文章は容れ物ではない
書きたい事なんていくらでも湧いてくる。ウジ虫みたいに。これまで黙って生きて来たんだから、そうなりもするもんだ。
これには秘密もある。俺は文章を、少なくとも今ここでは、「内容本位」で考えない。もっと表面的な文章の様相、外観を、文章の成立、存在根拠と考える。だから俺は、わざわざかしこまった「内容」を持ち込まなくても、その都度違った様相の文章が書けるんだ。文章の意味を抽象的に見出さないとも言える。かえってわかりにくくなったかな。俺は文章において、何か作文よりも抽象的な行為を行う意図がない。自己紹介を行おう、とか決めて文章を書くことがない、という事である。そのようにする事にしたんだ。それが俺の技術の現到達地点である。文章が、ただ内容を伝えるための物ではなく、何かそれ自体で意味のある、俺の場合、言ってしまえば、それ自体で面白みのある玩具と考えているのだ。玩具と言っても大人の玩具である。ただの娯楽と言うにしては、俺は真剣すぎる。俺の文章には、そのまま俺の人生が映されている。
「器官なき身体」という言葉がある。これは、体の内に、心臓や肺といった器官の区別を見出さないという見方もある、と言いたいのだ。心臓は実は無い、とか言いたいわけではない。いや、そうとまで言ってしまえるのだろう。これは必ずしも量の話、全体に対する部分の話でなくとも良い。俺は自分の文章に、具体的な意味や位置付けを特に見出さない。自己紹介という側面は、言ってしまえば、全ての文章が持っているのだ。文章は容れ物ではない。

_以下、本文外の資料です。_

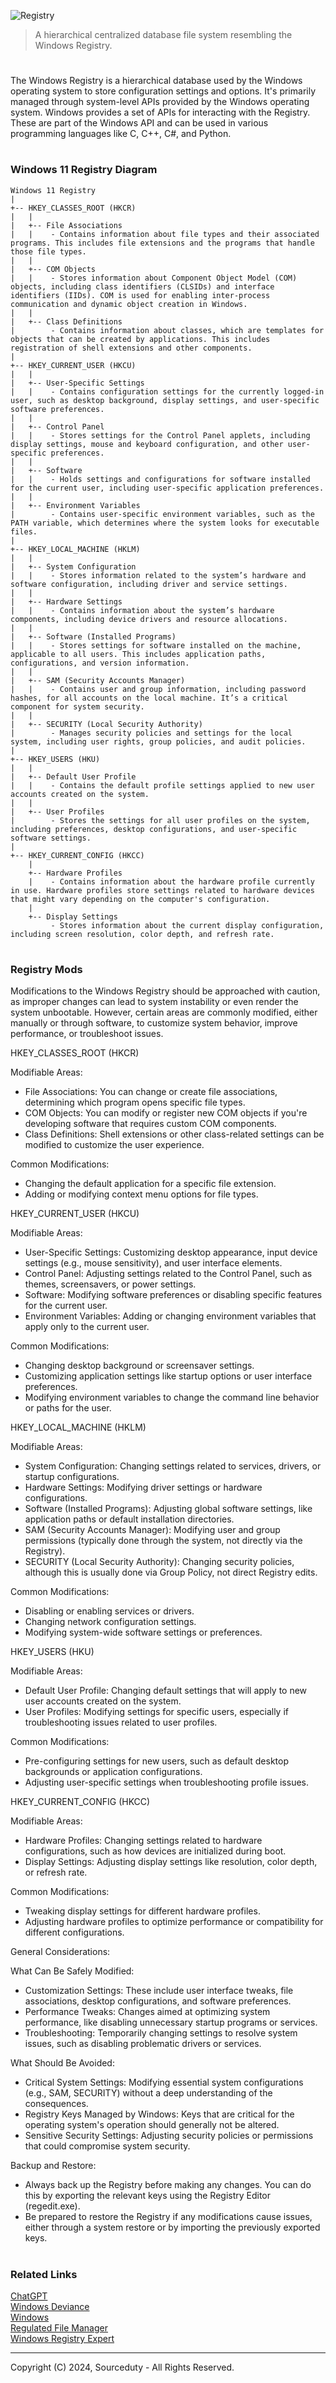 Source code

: ![Registry](https://github.com/user-attachments/assets/7d5c2dad-706e-4b76-9d76-153090349c49)

> A hierarchical centralized database file system resembling the Windows Registry.

#

The Windows Registry is a hierarchical database used by the Windows operating system to store configuration settings and options. It's primarily managed through system-level APIs provided by the Windows operating system. Windows provides a set of APIs for interacting with the Registry. These are part of the Windows API and can be used in various programming languages like C, C++, C#, and Python.

#
### Windows 11 Registry Diagram

```
Windows 11 Registry
|
+-- HKEY_CLASSES_ROOT (HKCR)
|   |
|   +-- File Associations
|   |    - Contains information about file types and their associated programs. This includes file extensions and the programs that handle those file types.
|   |
|   +-- COM Objects
|   |    - Stores information about Component Object Model (COM) objects, including class identifiers (CLSIDs) and interface identifiers (IIDs). COM is used for enabling inter-process communication and dynamic object creation in Windows.
|   |
|   +-- Class Definitions
|        - Contains information about classes, which are templates for objects that can be created by applications. This includes registration of shell extensions and other components.
|
+-- HKEY_CURRENT_USER (HKCU)
|   |
|   +-- User-Specific Settings
|   |    - Contains configuration settings for the currently logged-in user, such as desktop background, display settings, and user-specific software preferences.
|   |
|   +-- Control Panel
|   |    - Stores settings for the Control Panel applets, including display settings, mouse and keyboard configuration, and other user-specific preferences.
|   |
|   +-- Software
|   |    - Holds settings and configurations for software installed for the current user, including user-specific application preferences.
|   |
|   +-- Environment Variables
|        - Contains user-specific environment variables, such as the PATH variable, which determines where the system looks for executable files.
|
+-- HKEY_LOCAL_MACHINE (HKLM)
|   |
|   +-- System Configuration
|   |    - Stores information related to the system’s hardware and software configuration, including driver and service settings.
|   |
|   +-- Hardware Settings
|   |    - Contains information about the system’s hardware components, including device drivers and resource allocations.
|   |
|   +-- Software (Installed Programs)
|   |    - Stores settings for software installed on the machine, applicable to all users. This includes application paths, configurations, and version information.
|   |
|   +-- SAM (Security Accounts Manager)
|   |    - Contains user and group information, including password hashes, for all accounts on the local machine. It’s a critical component for system security.
|   |
|   +-- SECURITY (Local Security Authority)
|        - Manages security policies and settings for the local system, including user rights, group policies, and audit policies.
|
+-- HKEY_USERS (HKU)
|   |
|   +-- Default User Profile
|   |    - Contains the default profile settings applied to new user accounts created on the system.
|   |
|   +-- User Profiles
|        - Stores the settings for all user profiles on the system, including preferences, desktop configurations, and user-specific software settings.
|
+-- HKEY_CURRENT_CONFIG (HKCC)
    |
    +-- Hardware Profiles
    |    - Contains information about the hardware profile currently in use. Hardware profiles store settings related to hardware devices that might vary depending on the computer's configuration.
    |
    +-- Display Settings
         - Stores information about the current display configuration, including screen resolution, color depth, and refresh rate.
```

#
### Registry Mods

Modifications to the Windows Registry should be approached with caution, as improper changes can lead to system instability or even render the system unbootable. However, certain areas are commonly modified, either manually or through software, to customize system behavior, improve performance, or troubleshoot issues. 

HKEY_CLASSES_ROOT (HKCR)

Modifiable Areas:

- File Associations: You can change or create file associations, determining which program opens specific file types.
- COM Objects: You can modify or register new COM objects if you're developing software that requires custom COM components.
- Class Definitions: Shell extensions or other class-related settings can be modified to customize the user experience.

Common Modifications:

- Changing the default application for a specific file extension.
- Adding or modifying context menu options for file types.

HKEY_CURRENT_USER (HKCU)

Modifiable Areas:

- User-Specific Settings: Customizing desktop appearance, input device settings (e.g., mouse sensitivity), and user interface elements.
- Control Panel: Adjusting settings related to the Control Panel, such as themes, screensavers, or power settings.
- Software: Modifying software preferences or disabling specific features for the current user.
- Environment Variables: Adding or changing environment variables that apply only to the current user.

Common Modifications:

- Changing desktop background or screensaver settings.
- Customizing application settings like startup options or user interface preferences.
- Modifying environment variables to change the command line behavior or paths for the user.

HKEY_LOCAL_MACHINE (HKLM)

Modifiable Areas:

- System Configuration: Changing settings related to services, drivers, or startup configurations.
- Hardware Settings: Modifying driver settings or hardware configurations.
- Software (Installed Programs): Adjusting global software settings, like application paths or default installation directories.
- SAM (Security Accounts Manager): Modifying user and group permissions (typically done through the system, not directly via the Registry).
- SECURITY (Local Security Authority): Changing security policies, although this is usually done via Group Policy, not direct Registry edits.

Common Modifications:

- Disabling or enabling services or drivers.
- Changing network configuration settings.
- Modifying system-wide software settings or preferences.

HKEY_USERS (HKU)

Modifiable Areas:
- Default User Profile: Changing default settings that will apply to new user accounts created on the system.
- User Profiles: Modifying settings for specific users, especially if troubleshooting issues related to user profiles.

Common Modifications:
- Pre-configuring settings for new users, such as default desktop backgrounds or application configurations.
- Adjusting user-specific settings when troubleshooting profile issues.

HKEY_CURRENT_CONFIG (HKCC)

Modifiable Areas:

- Hardware Profiles: Changing settings related to hardware configurations, such as how devices are initialized during boot.
- Display Settings: Adjusting display settings like resolution, color depth, or refresh rate.

Common Modifications:

- Tweaking display settings for different hardware profiles.
- Adjusting hardware profiles to optimize performance or compatibility for different configurations.

General Considerations:

What Can Be Safely Modified:

- Customization Settings: These include user interface tweaks, file associations, desktop configurations, and software preferences.
- Performance Tweaks: Changes aimed at optimizing system performance, like disabling unnecessary startup programs or services.
- Troubleshooting: Temporarily changing settings to resolve system issues, such as disabling problematic drivers or services.

What Should Be Avoided:

- Critical System Settings: Modifying essential system configurations (e.g., SAM, SECURITY) without a deep understanding of the consequences.
- Registry Keys Managed by Windows: Keys that are critical for the operating system's operation should generally not be altered.
- Sensitive Security Settings: Adjusting security policies or permissions that could compromise system security.

Backup and Restore:

- Always back up the Registry before making any changes. You can do this by exporting the relevant keys using the Registry Editor (regedit.exe).
- Be prepared to restore the Registry if any modifications cause issues, either through a system restore or by importing the previously exported keys.

#
### Related Links

[ChatGPT](https://github.com/sourceduty/ChatGPT)
<br>
[Windows Deviance](https://github.com/sourceduty/Windows_Deviance)
<br>
[Windows](https://github.com/sourceduty/Windows)
<br>
[Regulated File Manager](https://github.com/sourceduty/Regulated_File_Manager)
<br>
[Windows Registry Expert](https://chatgpt.com/g/g-vGNiWQSoA-windows-registry-expert)

***
Copyright (C) 2024, Sourceduty - All Rights Reserved.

何か作文とは違う、それ以前に存在する行為を入(容)れる杯ではなく、それ自体が酒である。俺の場合、もっと怪しげな液体だがな。気持ち悪いって言うなよ。気持ちいいんだよ、こういうのが。気持ち悪くなきゃ、人生じゃ無いだろう?お前は気持ちのいい奴なのかよ?嘘だね!ん、俺よりは気持ちのいい奴?間違いない。だからお前はしょうもないんだ。かっこつけてんじゃねえよ。気持ち悪くなれよ。馬鹿が。